Pork Fat Rules! Ask Lagasse, Batali, Bourdain. Pork fat equals yum.

Like hope, the possibilities of pork spring eternal. Prosciutto, Iberico, porchetta, guanciale, speck. Even Barrett Browning would be challenged to count the ways. And here comes yet another, waddling its luscious, fatty way into artisanal-minded restaurant kitchens.

Lardo, a salt-cured and aged slab of pure pork fat, has become a go-to ingredient for all manner of well-crafted dishes. That creamy chunk oozing on your asiago-and-herb pizza? Lardo. The pale strips flavoring your bean ragout or risotto? Lardo again. The translucent wrapping on your fish or chicken breast? You guessed it. Traditionally spread onto warm bread or sliced as antipasto, the farmhouse staple has, like pâté and confit before it, gone high-end. Credit Mario Batali for catapulting lardo pizza to celebrity status; now young chefs steeped in the European artisanal ethos are buying locally raised pigs and doing their own butchering and curing. Lardo, which derives from the thick fat layer at the animal’s rump, has a mild taste, is rich without being greasy, and, with its traditional salt, garlic, and rosemary cure, imparts both flavor and moisture. Plates’ (121 Myrtle Ave, Larchmont, 914-834-1244) Matthew Karp, who trained in northern Italy, aka Lardo Central (Carrara’s Lardo di Colonnata, cured for months in marble tubs, is a venerated specialty), makes his lardo from Vermont-sourced pigs, simmers it with beans and in soups, slices it for charcuterie, and shaves it onto flatbread with asiago cheese, pickled mushrooms, and broccoli rabe. “Lardo’s subtle sweetness and richness is a foil to the other ingredients,” he says. “It complements the sweet and salty.”

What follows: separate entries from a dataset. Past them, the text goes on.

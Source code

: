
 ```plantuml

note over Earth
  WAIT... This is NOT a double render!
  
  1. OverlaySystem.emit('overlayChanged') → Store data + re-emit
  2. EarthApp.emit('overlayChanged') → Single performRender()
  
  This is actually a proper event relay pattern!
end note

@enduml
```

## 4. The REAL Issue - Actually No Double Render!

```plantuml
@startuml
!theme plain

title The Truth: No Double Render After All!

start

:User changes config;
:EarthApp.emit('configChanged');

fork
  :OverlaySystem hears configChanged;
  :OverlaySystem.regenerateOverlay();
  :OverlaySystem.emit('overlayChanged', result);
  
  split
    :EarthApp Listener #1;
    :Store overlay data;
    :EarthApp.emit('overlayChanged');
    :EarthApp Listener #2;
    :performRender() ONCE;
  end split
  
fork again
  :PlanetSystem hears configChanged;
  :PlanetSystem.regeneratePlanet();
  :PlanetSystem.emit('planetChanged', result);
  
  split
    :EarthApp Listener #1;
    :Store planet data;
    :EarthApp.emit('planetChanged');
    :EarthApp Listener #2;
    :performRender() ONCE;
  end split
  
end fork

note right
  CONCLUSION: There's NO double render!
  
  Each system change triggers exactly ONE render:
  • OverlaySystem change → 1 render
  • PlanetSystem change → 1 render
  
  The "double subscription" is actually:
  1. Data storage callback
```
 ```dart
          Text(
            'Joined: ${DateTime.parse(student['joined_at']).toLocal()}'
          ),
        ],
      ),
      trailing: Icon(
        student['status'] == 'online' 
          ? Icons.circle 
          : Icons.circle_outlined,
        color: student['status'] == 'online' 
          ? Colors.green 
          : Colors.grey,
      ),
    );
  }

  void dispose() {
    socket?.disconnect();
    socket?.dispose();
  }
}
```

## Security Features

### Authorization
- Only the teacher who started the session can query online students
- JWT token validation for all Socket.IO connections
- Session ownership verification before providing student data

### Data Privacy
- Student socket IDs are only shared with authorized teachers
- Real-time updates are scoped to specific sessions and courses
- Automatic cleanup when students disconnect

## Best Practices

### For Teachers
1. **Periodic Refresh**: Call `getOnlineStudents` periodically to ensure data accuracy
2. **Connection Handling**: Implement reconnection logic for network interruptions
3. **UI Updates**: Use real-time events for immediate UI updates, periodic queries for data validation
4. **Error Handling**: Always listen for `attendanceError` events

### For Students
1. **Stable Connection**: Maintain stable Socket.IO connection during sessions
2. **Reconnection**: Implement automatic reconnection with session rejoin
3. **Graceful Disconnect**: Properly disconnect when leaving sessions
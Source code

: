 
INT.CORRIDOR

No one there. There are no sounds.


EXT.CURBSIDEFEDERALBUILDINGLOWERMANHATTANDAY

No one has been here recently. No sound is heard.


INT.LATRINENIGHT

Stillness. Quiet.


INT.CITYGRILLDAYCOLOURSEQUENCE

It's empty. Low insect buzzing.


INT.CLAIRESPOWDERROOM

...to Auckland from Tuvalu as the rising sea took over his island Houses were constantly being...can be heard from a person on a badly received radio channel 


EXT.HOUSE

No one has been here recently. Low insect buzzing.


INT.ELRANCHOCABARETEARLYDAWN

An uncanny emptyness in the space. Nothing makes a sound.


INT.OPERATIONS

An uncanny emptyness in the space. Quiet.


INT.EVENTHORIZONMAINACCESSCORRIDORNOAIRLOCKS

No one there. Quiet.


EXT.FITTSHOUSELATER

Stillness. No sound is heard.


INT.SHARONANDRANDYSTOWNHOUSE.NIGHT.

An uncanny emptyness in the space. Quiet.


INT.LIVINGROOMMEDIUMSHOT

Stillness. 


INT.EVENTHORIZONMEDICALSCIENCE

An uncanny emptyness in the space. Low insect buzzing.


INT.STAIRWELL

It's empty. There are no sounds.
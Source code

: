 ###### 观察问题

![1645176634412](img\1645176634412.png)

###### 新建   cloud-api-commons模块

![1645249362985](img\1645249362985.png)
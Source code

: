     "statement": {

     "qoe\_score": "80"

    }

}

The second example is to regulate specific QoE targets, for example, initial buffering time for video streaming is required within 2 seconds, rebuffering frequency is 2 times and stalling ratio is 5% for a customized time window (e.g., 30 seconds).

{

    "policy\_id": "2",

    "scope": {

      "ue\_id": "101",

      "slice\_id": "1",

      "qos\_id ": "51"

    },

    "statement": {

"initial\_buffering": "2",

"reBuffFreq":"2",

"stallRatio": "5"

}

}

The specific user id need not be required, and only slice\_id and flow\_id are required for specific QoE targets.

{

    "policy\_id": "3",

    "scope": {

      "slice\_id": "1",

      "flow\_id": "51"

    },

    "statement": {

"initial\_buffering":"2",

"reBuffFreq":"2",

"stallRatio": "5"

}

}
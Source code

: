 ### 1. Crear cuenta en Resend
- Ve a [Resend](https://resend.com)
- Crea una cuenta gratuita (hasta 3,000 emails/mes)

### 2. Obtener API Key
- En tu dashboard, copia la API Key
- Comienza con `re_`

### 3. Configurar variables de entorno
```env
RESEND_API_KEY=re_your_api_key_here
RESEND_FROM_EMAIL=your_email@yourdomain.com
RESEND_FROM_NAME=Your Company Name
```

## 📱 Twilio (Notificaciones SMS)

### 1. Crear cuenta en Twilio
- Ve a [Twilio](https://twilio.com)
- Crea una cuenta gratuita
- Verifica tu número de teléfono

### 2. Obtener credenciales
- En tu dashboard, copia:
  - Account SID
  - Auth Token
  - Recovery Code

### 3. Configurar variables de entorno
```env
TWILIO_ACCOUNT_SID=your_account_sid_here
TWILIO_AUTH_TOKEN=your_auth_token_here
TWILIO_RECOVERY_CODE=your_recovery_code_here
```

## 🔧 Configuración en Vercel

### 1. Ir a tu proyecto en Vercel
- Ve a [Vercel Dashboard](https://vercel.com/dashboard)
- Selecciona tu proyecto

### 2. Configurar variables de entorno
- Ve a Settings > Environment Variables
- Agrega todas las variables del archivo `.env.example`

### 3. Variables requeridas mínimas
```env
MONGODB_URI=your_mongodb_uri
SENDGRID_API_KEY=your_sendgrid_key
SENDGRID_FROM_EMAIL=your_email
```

Philip McGrath at Iron Horse Grill (20 Wheeler Ave, Pleasantville, 914-741-0717) concurs. He uses it to flavor a tomato broth for mushroom ravioli and to wrap a skinless stuffed pheasant breast for roasting. And it’ll be your lucky day at Harvest on Hudson (1 River St, Hastings on Hudson 914-478-2800) if Vincent Barcelona is making his lardo-studded asiago, Parmesan, and heirloom-tomato pizza.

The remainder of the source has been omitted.